Reports have confirmed that a 10-year-old girl was killed when a wall collapsed, and one tally showed that at least 52 people suffered a variety of injuries, 37 of them in Manokwari, a coastal city of 167,000.

But Indonesian President Susilo Bambang Yudhoyono told reporters that based on 'unofficial' information, four people had been killed in the quake.

One of the main tourist hotels in Manokwari, Mutiara Hotel, was toppled and at least three people were pulled out of the rubble alive. Electricity in the city was down, and elsewhere there were reports of flattened houses and damaged buildings.

'Three hotel guests returned to their room after the first big quake. They failed to evacuate after the second powerful quake struck and got trapped in the hotel rubble,' said a staff worker, who gave his name as Harun.

The three were pulled from the rubble and treated in hospital for light injuries, he said.

A doctor at Manokwari General Hospital, Dr Andi Tatat, said that three other people were being treated for broken bones and open wounds, including a man who broke his legs jumping from the fourth floor of his hotel.

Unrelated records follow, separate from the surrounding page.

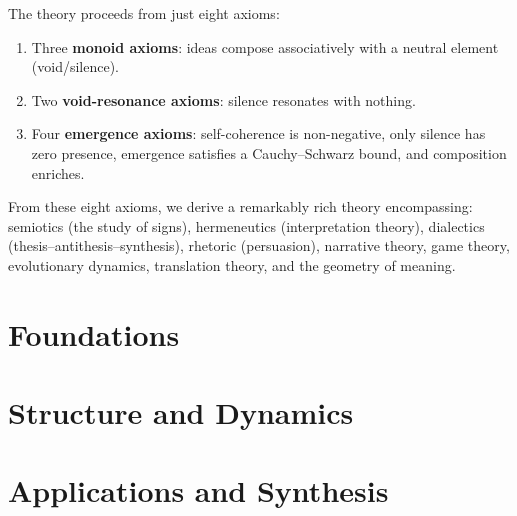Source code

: \documentclass[11pt,oneside]{book}
\theoremstyle{plain}
\theoremstyle{definition}
\theoremstyle{remark}
\begin{document}
\vspace{1em}

The theory proceeds from just eight axioms:
\begin{enumerate}
\item Three \textbf{monoid axioms}: ideas compose associatively with a neutral element (void/silence).
\item Two \textbf{void-resonance axioms}: silence resonates with nothing.
\item Four \textbf{emergence axioms}: self-coherence is non-negative, only silence has zero presence,
emergence satisfies a Cauchy--Schwarz bound, and composition enriches.
\end{enumerate}

From these eight axioms, we derive a remarkably rich theory encompassing:
semiotics (the study of signs), hermeneutics (interpretation theory),
dialectics (thesis--antithesis--synthesis), rhetoric (persuasion),
narrative theory, game theory, evolutionary dynamics, translation theory,
and the geometry of meaning.

\tableofcontents

\mainmatter

\part{Foundations}



\part{Structure and Dynamics}



\part{Applications and Synthesis}



\end{document}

'The man wanted to jump into the hotel's swimming pool to evacuate but missed his target,' he said.

Manokwari police chief Piet Wahyu said it was unlikely that the toll would rise. 'Judging by the damage to buildings here, I don't see there being any more deaths,' he said.

Two hotels, two banks, a warehouse and a home were also heavily damaged, news website Detikcom reported.

In the town of Sorong, around 350km west of Manokwari, at least four houses were levelled and 15 people injured.

Military tents had been set up there to treat the injured outside a hospital in case it collapsed, hospital spokesman Ruslan said.

'There are some cracks in the hospital's walls,' he said. 'We're afraid it could collapse if there are more quakes.'

Memories are still raw of the devastation wrought by the 2004 tsunami, which was set off by a massive undersea quake off the Indonesian island of Sumatra. The giant waves killed 168,000 people in Indonesia's Aceh province and Nias Island.

Quakes centred on land pose little tsunami threat to Indonesia itself, but those close to the coast can still churn up large waves emanating out to other countries like Japan.

Papua is the Indonesian portion of New Guinea island, located about 3,000km east of the capital Jakarta. It is among the nation's least developed areas, and a low-level insurgency has simmered in the resource-rich region for years.

Indonesia straddles a chain of fault lines and volcanoes known as the Pacific 'Ring of Fire' and is prone to seismic and volcanic activity.

The Ring of Fire stretches along the western coast of the Americas, through the island nations of the South Pacific and on through South-east Asia.